A raíz de estas muertes, las autoridades decidieron implementar controles médicos estrictos y establecer la cuarentena para todos los pasajeros. Aunque el crucero debía finalizar su recorrido en Cabo Verde, las autoridades locales no permitieron el desembarco, lo que llevó a que el MV Hondius se dirigiera finalmente a las islas Canarias. La situación fue tensa pero controlada, con la tripulación trabajando para asegurar la salud de todos los a bordo.
Durante este tiempo, se reportaron más casos sospechosos, incluido un pasajero inglés que también presentó síntomas. Afortunadamente, se recuperó, al igual que el médico y un guía del barco, quienes fueron trasladados a Johannesburgo para recibir atención médica. A pesar de la gravedad del brote, Carlos afirmó que no se vivió un ambiente de pánico en el crucero. “La mayoría del tiempo estuve solo, por lo que no tuve contacto cercano con otros pasajeros”, comentó. Hasta el momento, no ha experimentado síntomas asociados al hantavirus.

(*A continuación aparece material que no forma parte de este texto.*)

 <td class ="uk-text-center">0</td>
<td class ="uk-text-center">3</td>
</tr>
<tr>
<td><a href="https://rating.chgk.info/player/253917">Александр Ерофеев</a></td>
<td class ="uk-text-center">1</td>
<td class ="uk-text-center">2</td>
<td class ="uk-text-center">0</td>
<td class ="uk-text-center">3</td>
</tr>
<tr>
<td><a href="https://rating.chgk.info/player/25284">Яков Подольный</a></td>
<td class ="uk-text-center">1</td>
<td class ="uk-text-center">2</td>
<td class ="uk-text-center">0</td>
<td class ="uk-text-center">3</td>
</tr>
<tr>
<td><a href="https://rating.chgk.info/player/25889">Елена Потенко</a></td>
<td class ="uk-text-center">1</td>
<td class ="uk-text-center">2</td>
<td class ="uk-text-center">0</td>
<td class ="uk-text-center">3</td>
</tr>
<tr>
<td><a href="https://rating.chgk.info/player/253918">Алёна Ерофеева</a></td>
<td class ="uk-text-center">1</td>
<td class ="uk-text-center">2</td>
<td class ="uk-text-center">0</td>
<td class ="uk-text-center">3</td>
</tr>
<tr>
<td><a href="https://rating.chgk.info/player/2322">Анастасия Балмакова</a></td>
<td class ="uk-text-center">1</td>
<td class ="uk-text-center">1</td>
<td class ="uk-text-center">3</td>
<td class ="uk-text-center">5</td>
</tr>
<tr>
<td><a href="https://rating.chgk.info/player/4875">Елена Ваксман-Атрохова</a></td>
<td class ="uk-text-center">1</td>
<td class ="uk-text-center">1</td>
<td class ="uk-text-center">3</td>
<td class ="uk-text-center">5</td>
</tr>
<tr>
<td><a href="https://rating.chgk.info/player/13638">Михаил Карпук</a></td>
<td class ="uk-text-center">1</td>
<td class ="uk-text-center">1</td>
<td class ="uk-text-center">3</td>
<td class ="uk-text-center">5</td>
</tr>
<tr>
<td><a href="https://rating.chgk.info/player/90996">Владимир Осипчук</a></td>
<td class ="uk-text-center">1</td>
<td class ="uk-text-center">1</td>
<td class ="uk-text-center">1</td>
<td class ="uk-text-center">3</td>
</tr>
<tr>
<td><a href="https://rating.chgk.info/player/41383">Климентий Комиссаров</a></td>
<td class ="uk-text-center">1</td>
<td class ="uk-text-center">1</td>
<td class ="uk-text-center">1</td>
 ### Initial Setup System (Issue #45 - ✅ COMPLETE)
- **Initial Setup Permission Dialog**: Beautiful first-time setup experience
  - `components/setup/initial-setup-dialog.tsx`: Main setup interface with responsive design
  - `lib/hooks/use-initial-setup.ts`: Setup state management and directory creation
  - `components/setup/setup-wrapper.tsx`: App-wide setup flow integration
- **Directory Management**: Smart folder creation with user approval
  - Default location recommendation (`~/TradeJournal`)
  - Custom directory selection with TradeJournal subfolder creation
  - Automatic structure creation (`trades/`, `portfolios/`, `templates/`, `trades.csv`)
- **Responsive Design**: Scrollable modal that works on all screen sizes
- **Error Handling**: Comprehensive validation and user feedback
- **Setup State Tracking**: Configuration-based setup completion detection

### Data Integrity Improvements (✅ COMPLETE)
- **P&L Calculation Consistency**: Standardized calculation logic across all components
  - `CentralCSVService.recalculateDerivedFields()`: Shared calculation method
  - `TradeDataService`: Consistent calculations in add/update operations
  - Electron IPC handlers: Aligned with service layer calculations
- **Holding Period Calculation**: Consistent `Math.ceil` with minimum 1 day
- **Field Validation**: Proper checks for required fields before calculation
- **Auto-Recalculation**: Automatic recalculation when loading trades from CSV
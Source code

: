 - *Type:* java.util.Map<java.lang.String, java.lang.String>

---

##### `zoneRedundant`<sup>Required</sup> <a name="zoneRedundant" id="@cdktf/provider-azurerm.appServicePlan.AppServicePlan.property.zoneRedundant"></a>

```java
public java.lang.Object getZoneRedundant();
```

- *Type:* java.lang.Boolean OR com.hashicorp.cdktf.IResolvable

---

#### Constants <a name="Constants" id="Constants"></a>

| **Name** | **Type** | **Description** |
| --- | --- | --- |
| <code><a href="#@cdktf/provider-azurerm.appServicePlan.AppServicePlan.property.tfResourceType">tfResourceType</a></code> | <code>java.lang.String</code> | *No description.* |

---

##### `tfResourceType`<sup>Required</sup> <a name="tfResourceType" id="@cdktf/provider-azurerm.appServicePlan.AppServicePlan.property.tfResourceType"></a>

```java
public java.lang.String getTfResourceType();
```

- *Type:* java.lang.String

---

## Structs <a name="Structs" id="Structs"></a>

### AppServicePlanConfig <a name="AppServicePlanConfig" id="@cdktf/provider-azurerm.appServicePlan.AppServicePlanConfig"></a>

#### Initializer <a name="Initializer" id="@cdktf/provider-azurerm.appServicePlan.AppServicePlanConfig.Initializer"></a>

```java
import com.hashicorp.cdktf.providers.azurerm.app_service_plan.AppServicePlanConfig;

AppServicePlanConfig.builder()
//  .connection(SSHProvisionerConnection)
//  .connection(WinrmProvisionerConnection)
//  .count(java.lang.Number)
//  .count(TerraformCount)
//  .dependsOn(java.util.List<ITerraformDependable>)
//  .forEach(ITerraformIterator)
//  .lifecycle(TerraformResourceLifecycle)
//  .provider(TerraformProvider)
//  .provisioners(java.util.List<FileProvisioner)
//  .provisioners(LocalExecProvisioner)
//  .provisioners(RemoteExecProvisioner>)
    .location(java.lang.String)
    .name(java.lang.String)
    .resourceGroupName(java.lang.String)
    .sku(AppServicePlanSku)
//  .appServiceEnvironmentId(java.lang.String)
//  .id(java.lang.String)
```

El ingeniero retirado destacó el apoyo recibido por parte de las autoridades argentinas durante toda la crisis. “La Cancillería y las embajadas hicieron un trabajo espectacular, se preocuparon por nosotros y se movieron rápidamente para garantizar nuestra seguridad”, concluyó Carlos, quien ahora enfrenta un nuevo capítulo de su aislamiento en Europa, esperando regresar a su hogar en Argentina.